Preventing pet cats from roaming outdoors, making shoppers pick up products with tongs and telling people to walk clockwise around parks are among 275 suggestions made by Cambridge University for reducing the spread of coronavirus after the lockdown.
A team of biosecurity and conservation experts has trawled through measures adopted by other countries as well as coming up with new ideas to help people to socially distance and avoid infection.
The team suggests cafe owners could open outdoor areas only at first, and that pedestrians should be urged to walk on the right side of the pavement and only allowed to enter parks at specific times of day depending on their age.

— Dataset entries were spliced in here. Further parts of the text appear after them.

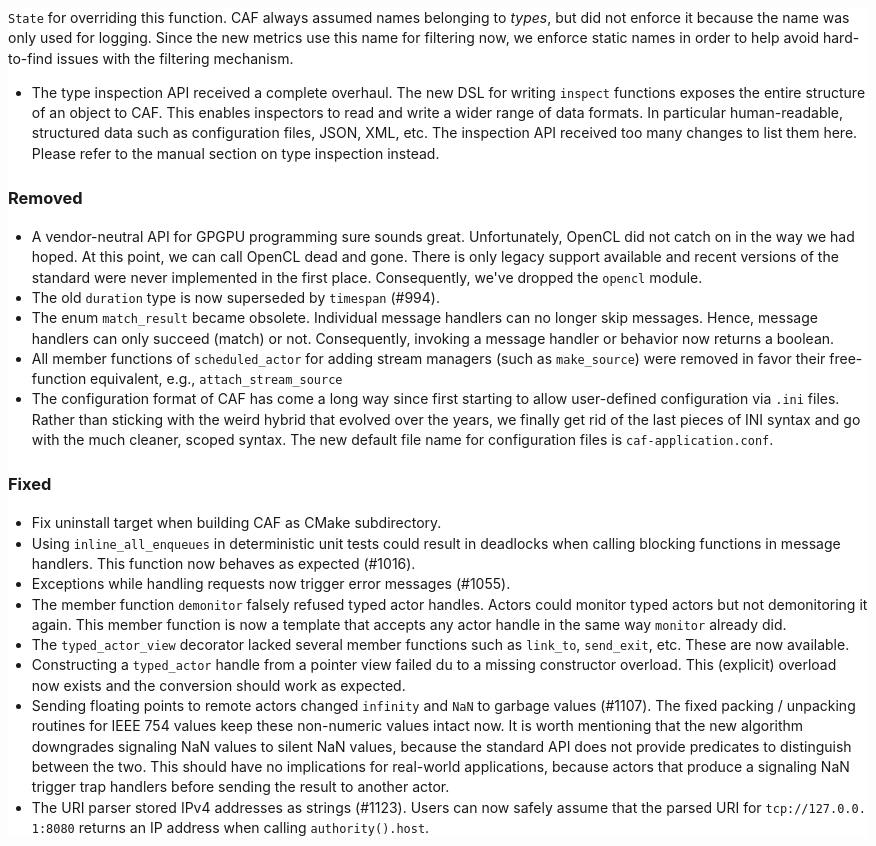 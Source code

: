   `State` for overriding this function. CAF always assumed names belonging to
  *types*, but did not enforce it because the name was only used for logging.
  Since the new metrics use this name for filtering now, we enforce static names
  in order to help avoid hard-to-find issues with the filtering mechanism.
- The type inspection API received a complete overhaul. The new DSL for writing
  `inspect` functions exposes the entire structure of an object to CAF. This
  enables inspectors to read and write a wider range of data formats. In
  particular human-readable, structured data such as configuration files, JSON,
  XML, etc. The inspection API received too many changes to list them here.
  Please refer to the manual section on type inspection instead.

### Removed

- A vendor-neutral API for GPGPU programming sure sounds great. Unfortunately,
  OpenCL did not catch on in the way we had hoped. At this point, we can call
  OpenCL dead and gone. There is only legacy support available and recent
  versions of the standard were never implemented in the first place.
  Consequently, we've dropped the `opencl` module.
- The old `duration` type is now superseded by `timespan` (#994).
- The enum `match_result` became obsolete. Individual message handlers can no
  longer skip messages. Hence, message handlers can only succeed (match) or not.
  Consequently, invoking a message handler or behavior now returns a boolean.
- All member functions of `scheduled_actor` for adding stream managers (such as
  `make_source`) were removed in favor their free-function equivalent, e.g.,
  `attach_stream_source`
- The configuration format of CAF has come a long way since first starting to
  allow user-defined configuration via `.ini` files. Rather than sticking with
  the weird hybrid that evolved over the years, we finally get rid of the last
  pieces of INI syntax and go with the much cleaner, scoped syntax. The new
  default file name for configuration files is `caf-application.conf`.

### Fixed

- Fix uninstall target when building CAF as CMake subdirectory.
- Using `inline_all_enqueues` in deterministic unit tests could result in
  deadlocks when calling blocking functions in message handlers. This function
  now behaves as expected (#1016).
- Exceptions while handling requests now trigger error messages (#1055).
- The member function `demonitor` falsely refused typed actor handles. Actors
  could monitor typed actors but not demonitoring it again. This member function
  is now a template that accepts any actor handle in the same way `monitor`
  already did.
- The `typed_actor_view` decorator lacked several member functions such as
  `link_to`, `send_exit`, etc. These are now available.
- Constructing a `typed_actor` handle from a pointer view failed du to a missing
  constructor overload. This (explicit) overload now exists and the conversion
  should work as expected.
- Sending floating points to remote actors changed `infinity` and `NaN` to
  garbage values (#1107). The fixed packing / unpacking routines for IEEE 754
  values keep these non-numeric values intact now. It is worth mentioning that
  the new algorithm downgrades signaling NaN values to silent NaN values,
  because the standard API does not provide predicates to distinguish between the
  two. This should have no implications for real-world applications, because
  actors that produce a signaling NaN trigger trap handlers before sending
  the result to another actor.
- The URI parser stored IPv4 addresses as strings (#1123). Users can now safely
  assume that the parsed URI for `tcp://127.0.0.1:8080` returns an IP address
  when calling `authority().host`.
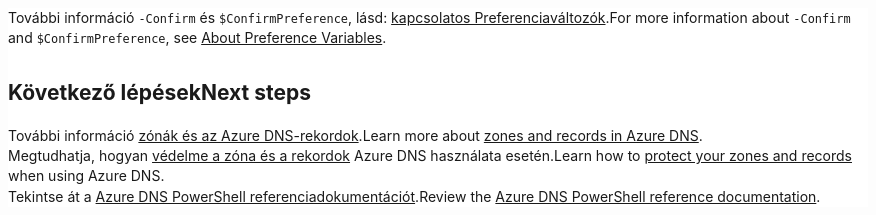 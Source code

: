<span data-ttu-id="9ea96-250">További információ `-Confirm` és `$ConfirmPreference`, lásd: [kapcsolatos Preferenciaváltozók](https://msdn.microsoft.com/powershell/reference/5.1/Microsoft.PowerShell.Core/about/about_Preference_Variables).</span><span class="sxs-lookup"><span data-stu-id="9ea96-250">For more information about `-Confirm` and `$ConfirmPreference`, see [About Preference Variables](https://msdn.microsoft.com/powershell/reference/5.1/Microsoft.PowerShell.Core/about/about_Preference_Variables).</span></span>

## <a name="next-steps"></a><span data-ttu-id="9ea96-251">Következő lépések</span><span class="sxs-lookup"><span data-stu-id="9ea96-251">Next steps</span></span>

<span data-ttu-id="9ea96-252">További információ [zónák és az Azure DNS-rekordok](dns-zones-records.md).</span><span class="sxs-lookup"><span data-stu-id="9ea96-252">Learn more about [zones and records in Azure DNS](dns-zones-records.md).</span></span>
<br>
<span data-ttu-id="9ea96-253">Megtudhatja, hogyan [védelme a zóna és a rekordok](dns-protect-zones-recordsets.md) Azure DNS használata esetén.</span><span class="sxs-lookup"><span data-stu-id="9ea96-253">Learn how to [protect your zones and records](dns-protect-zones-recordsets.md) when using Azure DNS.</span></span>
<br>
<span data-ttu-id="9ea96-254">Tekintse át a [Azure DNS PowerShell referenciadokumentációt](/powershell/module/azurerm.dns).</span><span class="sxs-lookup"><span data-stu-id="9ea96-254">Review the [Azure DNS PowerShell reference documentation](/powershell/module/azurerm.dns).</span></span>
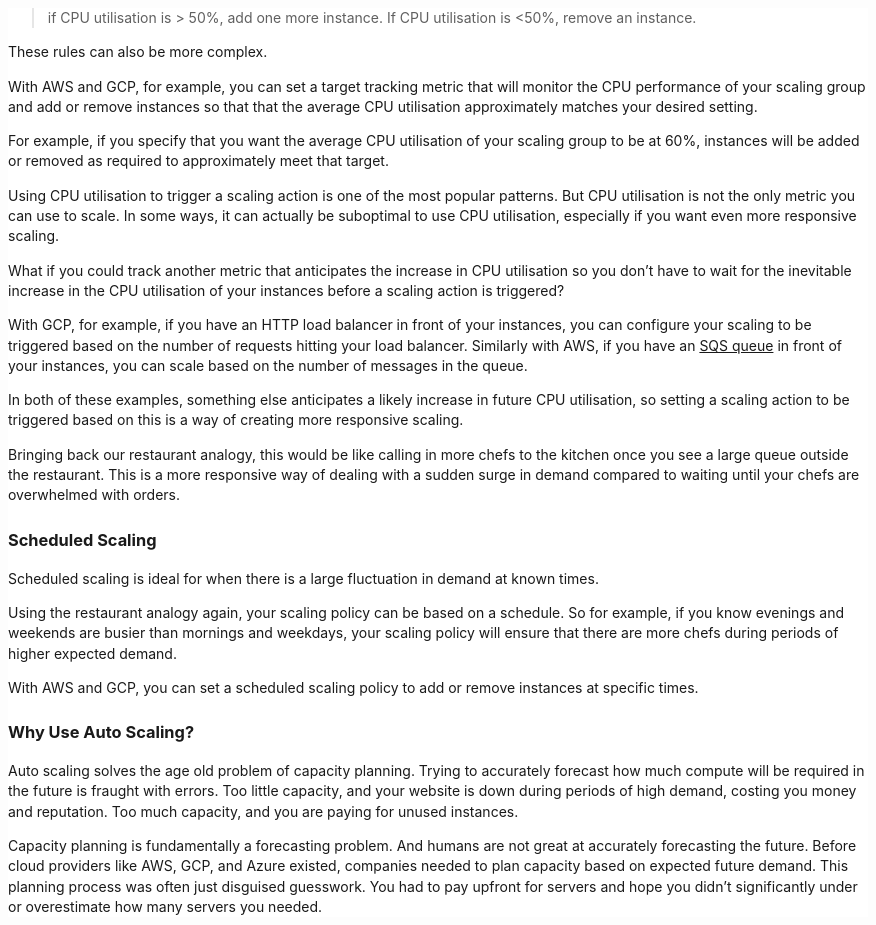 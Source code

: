 > if CPU utilisation is &gt; 50%, add one more instance. If CPU utilisation is &lt;50%, remove an instance.

These rules can also be more complex.

With AWS and GCP, for example, you can set a target tracking metric that will monitor the CPU performance of your scaling group and add or remove instances so that that the average CPU utilisation approximately matches your desired setting.

For example, if you specify that you want the average CPU utilisation of your scaling group to be at 60%, instances will be added or removed as required to approximately meet that target.

Using CPU utilisation to trigger a scaling action is one of the most popular patterns. But CPU utilisation is not the only metric you can use to scale. In some ways, it can actually be suboptimal to use CPU utilisation, especially if you want even more responsive scaling.

What if you could track another metric that anticipates the increase in CPU utilisation so you don’t have to wait for the inevitable increase in the CPU utilisation of your instances before a scaling action is triggered?

With GCP, for example, if you have an HTTP load balancer in front of your instances, you can configure your scaling to be triggered based on the number of requests hitting your load balancer. Similarly with AWS, if you have an [<VPIcon icon="fas fa-globe"/>SQS queue](https://lightcloud.substack.com/i/70277437/messaging-queues) in front of your instances, you can scale based on the number of messages in the queue.

In both of these examples, something else anticipates a likely increase in future CPU utilisation, so setting a scaling action to be triggered based on this is a way of creating more responsive scaling.

Bringing back our restaurant analogy, this would be like calling in more chefs to the kitchen once you see a large queue outside the restaurant. This is a more responsive way of dealing with a sudden surge in demand compared to waiting until your chefs are overwhelmed with orders.

### Scheduled Scaling

Scheduled scaling is ideal for when there is a large fluctuation in demand at known times.

Using the restaurant analogy again, your scaling policy can be based on a schedule. So for example, if you know evenings and weekends are busier than mornings and weekdays, your scaling policy will ensure that there are more chefs during periods of higher expected demand.

With AWS and GCP, you can set a scheduled scaling policy to add or remove instances at specific times.

### Why Use Auto Scaling?

Auto scaling solves the age old problem of capacity planning. Trying to accurately forecast how much compute will be required in the future is fraught with errors. Too little capacity, and your website is down during periods of high demand, costing you money and reputation. Too much capacity, and you are paying for unused instances.

Capacity planning is fundamentally a forecasting problem. And humans are not great at accurately forecasting the future. Before cloud providers like AWS, GCP, and Azure existed, companies needed to plan capacity based on expected future demand. This planning process was often just disguised guesswork. You had to pay upfront for servers and hope you didn’t significantly under or overestimate how many servers you needed.
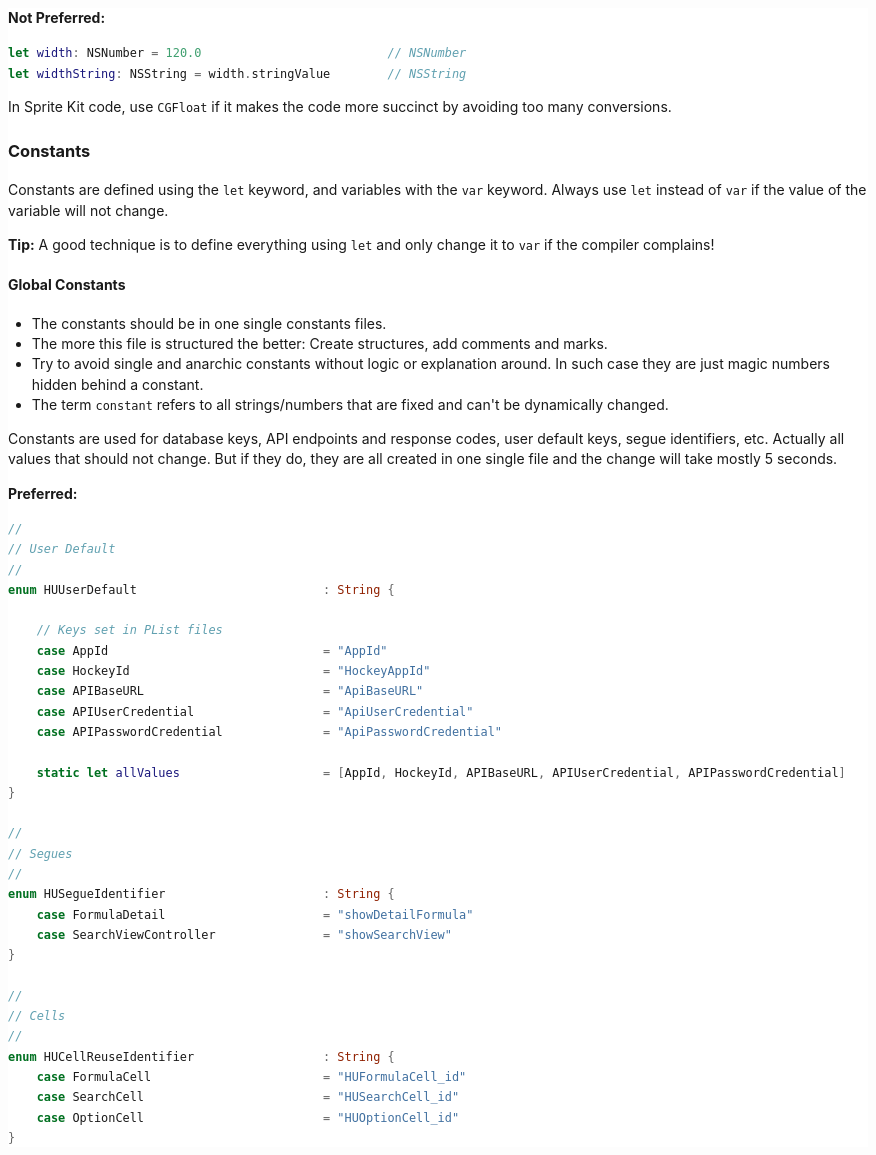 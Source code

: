 **Not Preferred:**
```swift
let width: NSNumber = 120.0                          // NSNumber
let widthString: NSString = width.stringValue        // NSString
```

In Sprite Kit code, use `CGFloat` if it makes the code more succinct by avoiding too many conversions.

### Constants

Constants are defined using the `let` keyword, and variables with the `var` keyword. Always use `let` instead of `var` if the value of the variable will not change.

**Tip:** A good technique is to define everything using `let` and only change it to `var` if the compiler complains!

#### Global Constants

* The constants should be in one single constants files.
* The more this file is structured the better: Create structures, add comments and marks.
* Try to avoid single and anarchic constants without logic or explanation around. In such case they are just magic numbers hidden behind a constant.
* The term `constant` refers to all strings/numbers that are fixed and can't be dynamically changed. 


Constants are used for database keys, API endpoints and response codes, user default keys, segue identifiers, etc.
Actually all values that should not change. But if they do, they are all created in one single file and the change will take mostly 5 seconds.

**Preferred:**
```swift
//
// User Default
//
enum HUUserDefault                          : String {

    // Keys set in PList files
    case AppId                              = "AppId"
    case HockeyId                           = "HockeyAppId"
    case APIBaseURL                         = "ApiBaseURL"
    case APIUserCredential                  = "ApiUserCredential"
    case APIPasswordCredential              = "ApiPasswordCredential"
 
    static let allValues                    = [AppId, HockeyId, APIBaseURL, APIUserCredential, APIPasswordCredential]
}

//
// Segues
//
enum HUSegueIdentifier                      : String {
    case FormulaDetail                      = "showDetailFormula"
    case SearchViewController               = "showSearchView"
}

//
// Cells
//
enum HUCellReuseIdentifier                  : String {
    case FormulaCell                        = "HUFormulaCell_id"
    case SearchCell                         = "HUSearchCell_id"
    case OptionCell                         = "HUOptionCell_id"
}

```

Patients with doctor's appointments could be asked to wait in their cars outside the surgery until called in, while music could be turned off in shops so people do not need to move closer to each other to be heard.
"There's increasing pressure to reopen the economy and get people back to work and out of isolation," said Professor William Sutherland of the University of Cambridge's Department of Zoology, who led the study.
"But if we return to operating as we did before the pandemic, there will be a second wave of the virus. All activities will need to be considered individually and phased back in carefully, depending on the risk they pose to spreading the virus."
Strict lockdown measures are putting a major strain on the population's mental and physical health and on the economy, the researchers warn, with a mass vaccination not likely before the second half of 2021.
They say moving out of lockdown is essential, but that it is also crucial to keep the infection rate low.
Other suggestions include discouraging kissing and hugging outside family members or a "bubble" of close friends. Permits, self-declaration forms or letters of authority could be required to leave the home, as in France, and a 6pm curfew could be imposed.
Minimum spends could be brought in at shops to discourage short, frequent visits, and shopping trips could be allocated based on the first letter of people's surnames, the study says. People could bring their own tools, such as tongs, to pick up shopping, and use probes to press PIN numbers or use a finger joint, rather than fingertip, to touch objects.
Showering could be encouraged upon returning home, while pet cats could be kept indoors during outbreaks to prevent the spreading of the virus to neighbouring households.
"It's basically about how to stop people hanging around together, and phasing in activities starting with the ones that are the safest. Making this happen will be up to the people responsible for every element of society," added Prof Sutherland.
Meanwhile, experts have warned that coronavirus will have a profound social, psychological and biological impact on Britons long after the lockdown ends, and have called for urgent research into the mental health effects of the pandemic.